Visual Inspection and Normality Tests
Beyond numerical summaries, visual tools provide crucial insights into distributional characteristics. A box plot was used to identify outliers and symmetry, a histogram to observe frequency distribution, and a normal probability plot (Q-Q plot) to assess alignment with a theoretical normal distribution. These visualizations were generated in Excel or JASP and formatted following APA guidelines, with appropriate figure legends and labels.
Evidence Attachment and Interpretation
The generated figures and tables were attached to the post for peer review. Their interpretation focused on examining skewness (values close to zero suggest symmetry), kurtosis (values close to 3 indicate a mesokurtic normal distribution), and the visual alignment of plots with the characteristics of a normal distribution. Deviations such as skewed tails or outliers were discussed in the context of normality assumptions.
Conclusion
The final part of the analysis summarized whether the evidence supports the variable's normality. If skewness and kurtosis were near zero and the plots indicated symmetrical, bell-shaped patterns, the variable was considered approximately normal. Conversely, significant deviations led to the rejection of normality assumptions. The conclusion emphasized the importance of aggregated evidence and suggested potential data transformations or alternative analyses if normality was not supported.
References
- Field, A. (2013). Discovering Statistics Using IBM SPSS Statistics. Sage.
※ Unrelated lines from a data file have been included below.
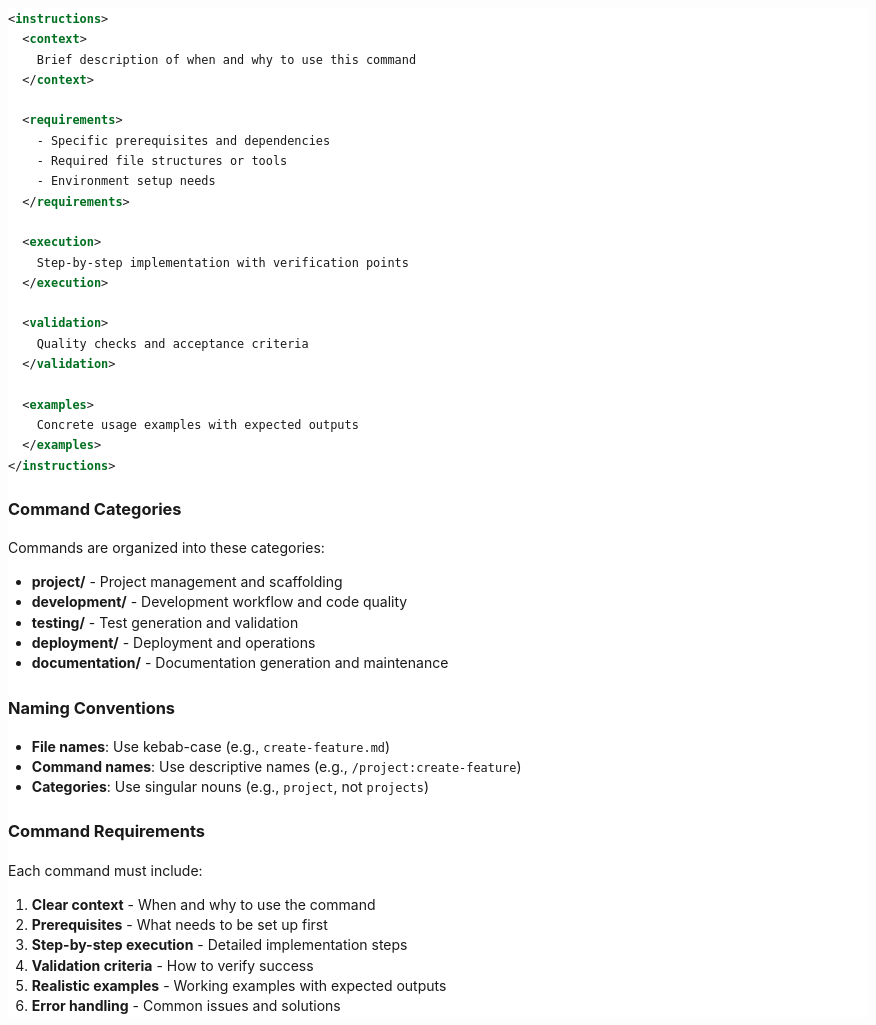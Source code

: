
 ```xml
<instructions>
  <context>
    Brief description of when and why to use this command
  </context>
  
  <requirements>
    - Specific prerequisites and dependencies
    - Required file structures or tools
    - Environment setup needs
  </requirements>
  
  <execution>
    Step-by-step implementation with verification points
  </execution>
  
  <validation>
    Quality checks and acceptance criteria
  </validation>
  
  <examples>
    Concrete usage examples with expected outputs
  </examples>
</instructions>
```

### Command Categories

Commands are organized into these categories:

- **project/** - Project management and scaffolding
- **development/** - Development workflow and code quality
- **testing/** - Test generation and validation
- **deployment/** - Deployment and operations
- **documentation/** - Documentation generation and maintenance

### Naming Conventions

- **File names**: Use kebab-case (e.g., `create-feature.md`)
- **Command names**: Use descriptive names (e.g., `/project:create-feature`)
- **Categories**: Use singular nouns (e.g., `project`, not `projects`)

### Command Requirements

Each command must include:

1. **Clear context** - When and why to use the command
2. **Prerequisites** - What needs to be set up first
3. **Step-by-step execution** - Detailed implementation steps
4. **Validation criteria** - How to verify success
5. **Realistic examples** - Working examples with expected outputs
6. **Error handling** - Common issues and solutions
- Ghasemi, A., & Teimourani, S. (2012). Normality tests for statistical analysis: a guide for non-statisticians. International Journal of Epidemiologic Research, 1(2), 60-66.
- George, D., & Mallery, P. (2019). IBM SPSS Statistics 26 Step by Step: A Simple Guide and Reference. Routledge.
- Kline, R. B. (2015). Principles and Practice of Structural Equation Modeling. Guilford Publications.
- Tabachnick, B. G., & Fidell, L. S. (2013). Using Multivariate Statistics. Pearson.
- Wilcox, R. R. (2012). Introduction to Robust Estimation and Hypothesis Testing. Academic Press.
- Sheskin, D. J. (2011). Handbook of Parametric and Nonparametric Statistical Procedures. CRC Press.
- Zimmerman, D. W. (1994). A note on the difference between parametric and nonparametric tests. Journal of Statistical Planning and Inference, 39(3), 269-278.
- Meeker, W. Q., & Escobar, L. A. (1998). Statistical Intervals: A Guide for Practitioners. Wiley.
- Lehmann, E. L., & Romano, J. P. (2005). Testing statistical hypotheses. Springer.